Re: [LSF/MM TOPIC] Making pseudo file systems inodes/dentries more like normal file systems

linux-mm.kvack.org archive mirror
 help / color / mirror / Atom feed

From: Christian Brauner <brauner@kernel.org>
To: Linus Torvalds <torvalds@linux-foundation.org>
Cc: Matthew Wilcox <willy@infradead.org>,
	 James Bottomley <James.Bottomley@hansenpartnership.com>,
	Amir Goldstein <amir73il@gmail.com>,
	 Steven Rostedt <rostedt@goodmis.org>,
	Greg Kroah-Hartman <gregkh@linuxfoundation.org>,
	 lsf-pc@lists.linux-foundation.org,
	linux-fsdevel@vger.kernel.org, linux-mm@kvack.org,
	 Al Viro <viro@zeniv.linux.org.uk>
Subject: Re: [LSF/MM TOPIC] Making pseudo file systems inodes/dentries more like normal file systems
Date: Mon, 29 Jan 2024 16:08:33 +0100	[thread overview]
Message-ID: <20240129-umrechnen-kaiman-cb591bc22fc5@brauner> (raw)
In-Reply-To: <CAHk-=whXg6zAHWZ7f+CdOg5GOMffR3RSDVyvORTZhipxp5iAFQ@mail.gmail.com>

> But no. You should *not* look at a virtual filesystem as a guide how
> to write a filesystem, or how to use the VFS. Look at a real FS. A
> simple one, and preferably one that is built from the ground up to
> look like a POSIX one, so that you don't end up getting confused by
> all the nasty hacks to make it all look ok.
> 
> IOW, while FAT is a simple filesystem, don't look at that one, just
> because then you end up with all the complications that come from
> decades of non-UNIX filesystem history.
> 
> I'd say "look at minix or sysv filesystems", except those may be
> simple but they also end up being so legacy that they aren't good
> examples. You shouldn't use buffer-heads for anything new. But they
> are still probably good examples for one thing: if you want to
> understand the real power of dentries, look at either of the minix or
> sysv 'namei.c' files. Just *look* at how simple they are. Ignore the
> internal implementation of how a directory entry is then looked up on
> disk - because that's obviously filesystem-specific - and instead just
> look at the interface.

I agree and I have to say I'm getting annoyed with this thread.

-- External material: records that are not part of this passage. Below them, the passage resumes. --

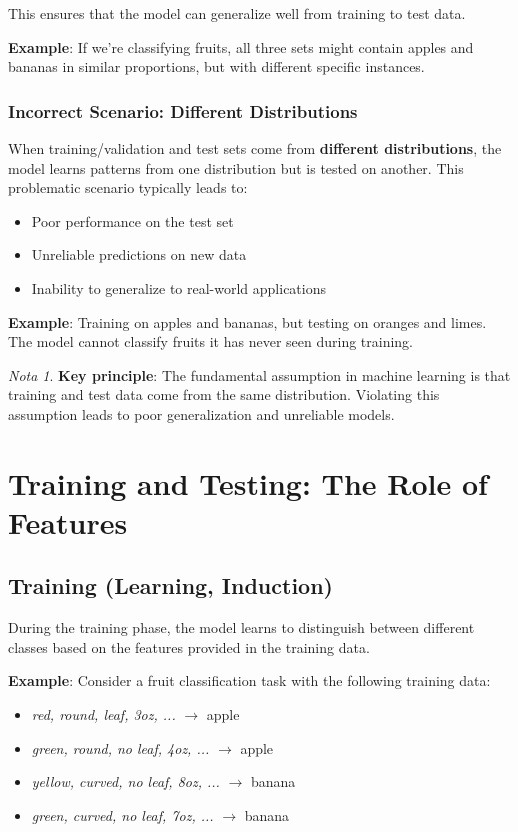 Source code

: \documentclass[11pt,a4paper]{article}
\theoremstyle{definition}
\theoremstyle{plain}
\theoremstyle{remark}
\newtheorem*{remark}{Nota}
\begin{document}
This ensures that the model can generalize well from training to test data.

\textbf{Example}: If we're classifying fruits, all three sets might contain apples and bananas in similar proportions, but with different specific instances.

\subsubsection{Incorrect Scenario: Different Distributions}

When training/validation and test sets come from \textbf{different distributions}, the model learns patterns from one distribution but is tested on another. This problematic scenario typically leads to:
\begin{itemize}
    \item Poor performance on the test set
    \item Unreliable predictions on new data
    \item Inability to generalize to real-world applications
\end{itemize}

\textbf{Example}: Training on apples and bananas, but testing on oranges and limes. The model cannot classify fruits it has never seen during training.

\begin{remark}
\textbf{Key principle}: The fundamental assumption in machine learning is that training and test data come from the same distribution. Violating this assumption leads to poor generalization and unreliable models.
\end{remark}

\section{Training and Testing: The Role of Features}

\subsection{Training (Learning, Induction)}

During the training phase, the model learns to distinguish between different classes based on the features provided in the training data. 

\textbf{Example}: Consider a fruit classification task with the following training data:
\begin{itemize}
    \item \textit{red, round, leaf, 3oz, ...} $\rightarrow$ apple
    \item \textit{green, round, no leaf, 4oz, ...} $\rightarrow$ apple
    \item \textit{yellow, curved, no leaf, 8oz, ...} $\rightarrow$ banana
    \item \textit{green, curved, no leaf, 7oz, ...} $\rightarrow$ banana
\end{itemize}
\end{document}
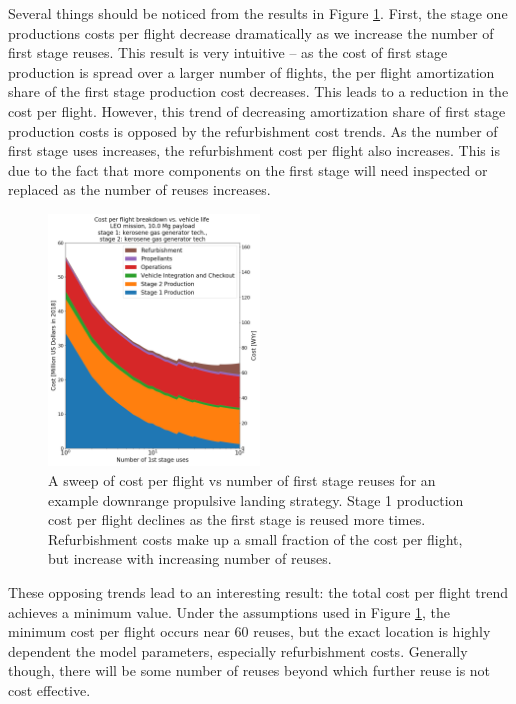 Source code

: \documentclass[conf]{new-aiaa}
\begin{document}
\begin{multicols}{2}
Several things should be noticed from the results in Figure \ref{fig:cpf_stackplot_reuses_sweep}. First, the stage one productions costs per flight decrease dramatically as we increase the number of first stage reuses. This result is very intuitive -- as the cost of first stage production is spread over a larger number of flights, the per flight amortization share of the first stage production cost decreases. This leads to a reduction in the cost per flight. However, this trend of decreasing amortization share of first stage production costs is opposed by the refurbishment cost trends. As the number of first stage uses increases, the refurbishment cost per flight also increases. This is due to the fact that more components on the first stage will need inspected or replaced  as the number of reuses increases. 

\begin{figure}[H]
    \centering
    \includegraphics[width=0.5\textwidth]{../../lvreuse/analysis/combined/plots/cpf_stackplot_reuses_sweep}
    \caption{\label{fig:cpf_stackplot_reuses_sweep} A sweep of cost per flight vs number of first stage reuses for an example downrange propulsive landing strategy. Stage 1 production cost per flight declines as the first stage is reused more times. Refurbishment costs make up a small fraction of the cost per flight, but increase with increasing number of reuses.}
\end{figure}

These opposing trends lead to an interesting result: the total cost per flight trend achieves a minimum value. Under the assumptions used in Figure \ref{fig:cpf_stackplot_reuses_sweep}, the minimum cost per flight occurs near 60 reuses, but the exact location is highly dependent the model parameters, especially refurbishment costs. Generally though, there will be some number of reuses beyond which further reuse is not cost effective.



\end{multicols}
\end{document}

And I want to fundamentally oppose the notion that it's too difficult to
write a virtual filesystem. Just one look at how many virtual
filesystems we already have and how many are proposed. Recent example is
that KVM wanted to implement restricted memory as a stacking layer on
top of tmpfs which I luckily caught early and told them not to do.

If at all a surprising amount of people that have nothing to do with
filesystems manage to write filesystem drivers quickly and propose them
upstream. And I hope people take a couple of months to write a decently
sized/complex (virtual) filesystem.

And specifically for virtual filesystems they often aren't alike at
all. And that's got nothing to do with the VFS abstractions. It's
simply because a virtual filesystem is often used for purposes when
developers think that they want a filesystem like userspace interface
but don't want all of the actual filesystem semantics that come with it.
So they all differ from each other and what functionality they actually
implement.

And I somewhat oppose the notion that the VFS isn't documented. We do
have extensive documentation for locking rules, a constantly updated
changelog with fundamental changes to all VFS APIs and expectations
around it. Including very intricate details for the reader that really
needs to know everything. I wrote a whole document just on permission
checking and idmappings when we added that to the VFS. Both
implementation and theoretical background. 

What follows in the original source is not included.